• _Action item_
For every record beneath this instruction, give an exact repetition, omitting images.

• _Working data_
◇ ◇ ◇

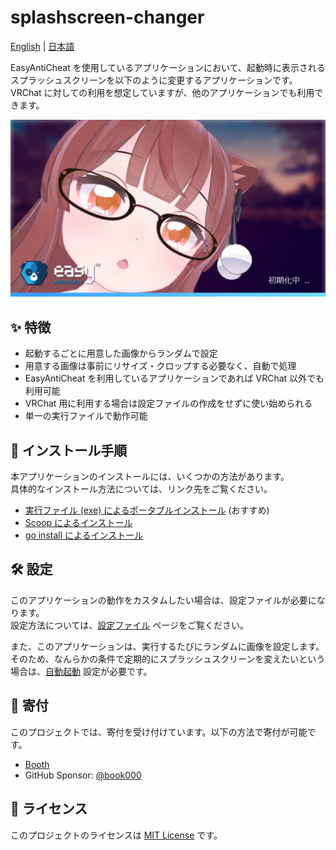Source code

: # splashscreen-changer

[English](README.md) | [日本語](README-ja.md)

EasyAntiCheat を使用しているアプリケーションにおいて、起動時に表示されるスプラッシュスクリーンを以下のように変更するアプリケーションです。  
VRChat に対しての利用を想定していますが、他のアプリケーションでも利用できます。

![](docs/assets/customized-splashscreen.png)

## ✨ 特徴

- 起動するごとに用意した画像からランダムで設定
- 用意する画像は事前にリサイズ・クロップする必要なく、自動で処理
- EasyAntiCheat を利用しているアプリケーションであれば VRChat 以外でも利用可能
- VRChat 用に利用する場合は設定ファイルの作成をせずに使い始められる
- 単一の実行ファイルで動作可能

## 🚀 インストール手順

本アプリケーションのインストールには、いくつかの方法があります。  
具体的なインストール方法については、リンク先をご覧ください。

- [実行ファイル (exe) によるポータブルインストール](https://tomacheese.github.io/splashscreen-changer/installation/portable/) (おすすめ)
- [Scoop によるインストール](https://tomacheese.github.io/splashscreen-changer/installation/scoop/)
- [go install によるインストール](https://tomacheese.github.io/splashscreen-changer/installation/go-install/)

## 🛠️ 設定

このアプリケーションの動作をカスタムしたい場合は、設定ファイルが必要になります。  
設定方法については、[設定ファイル](https://tomacheese.github.io/splashscreen-changer/settings/file/) ページをご覧ください。

また、このアプリケーションは、実行するたびにランダムに画像を設定します。  
そのため、なんらかの条件で定期的にスプラッシュスクリーンを変えたいという場合は、[自動起動](https://tomacheese.github.io/splashscreen-changer/settings/autostart/) 設定が必要です。

## 🎁 寄付

このプロジェクトでは、寄付を受け付けています。以下の方法で寄付が可能です。

- [Booth](https://tomachi.booth.pm/items/6284870)
- GitHub Sponsor: [@book000](https://github.com/sponsors/book000)

## 📑 ライセンス

このプロジェクトのライセンスは [MIT License](LICENSE) です。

◇ ◇ ◇

• _Exercise result_
Source code

: # splashscreen-changer

[English](README.md) | [日本語](README-ja.md)

EasyAntiCheat を使用しているアプリケーションにおいて、起動時に表示されるスプラッシュスクリーンを以下のように変更するアプリケーションです。  
VRChat に対しての利用を想定していますが、他のアプリケーションでも利用できます。

![](docs/assets/customized-splashscreen.png)

## ✨ 特徴

- 起動するごとに用意した画像からランダムで設定
- 用意する画像は事前にリサイズ・クロップする必要なく、自動で処理
- EasyAntiCheat を利用しているアプリケーションであれば VRChat 以外でも利用可能
- VRChat 用に利用する場合は設定ファイルの作成をせずに使い始められる
- 単一の実行ファイルで動作可能

## 🚀 インストール手順

本アプリケーションのインストールには、いくつかの方法があります。  
具体的なインストール方法については、リンク先をご覧ください。

- [実行ファイル (exe) によるポータブルインストール](https://tomacheese.github.io/splashscreen-changer/installation/portable/) (おすすめ)
- [Scoop によるインストール](https://tomacheese.github.io/splashscreen-changer/installation/scoop/)
- [go install によるインストール](https://tomacheese.github.io/splashscreen-changer/installation/go-install/)

## 🛠️ 設定

このアプリケーションの動作をカスタムしたい場合は、設定ファイルが必要になります。  
設定方法については、[設定ファイル](https://tomacheese.github.io/splashscreen-changer/settings/file/) ページをご覧ください。

また、このアプリケーションは、実行するたびにランダムに画像を設定します。  
そのため、なんらかの条件で定期的にスプラッシュスクリーンを変えたいという場合は、[自動起動](https://tomacheese.github.io/splashscreen-changer/settings/autostart/) 設定が必要です。

## 🎁 寄付

このプロジェクトでは、寄付を受け付けています。以下の方法で寄付が可能です。

- [Booth](https://tomachi.booth.pm/items/6284870)
- GitHub Sponsor: [@book000](https://github.com/sponsors/book000)

## 📑 ライセンス

このプロジェクトのライセンスは [MIT License](LICENSE) です。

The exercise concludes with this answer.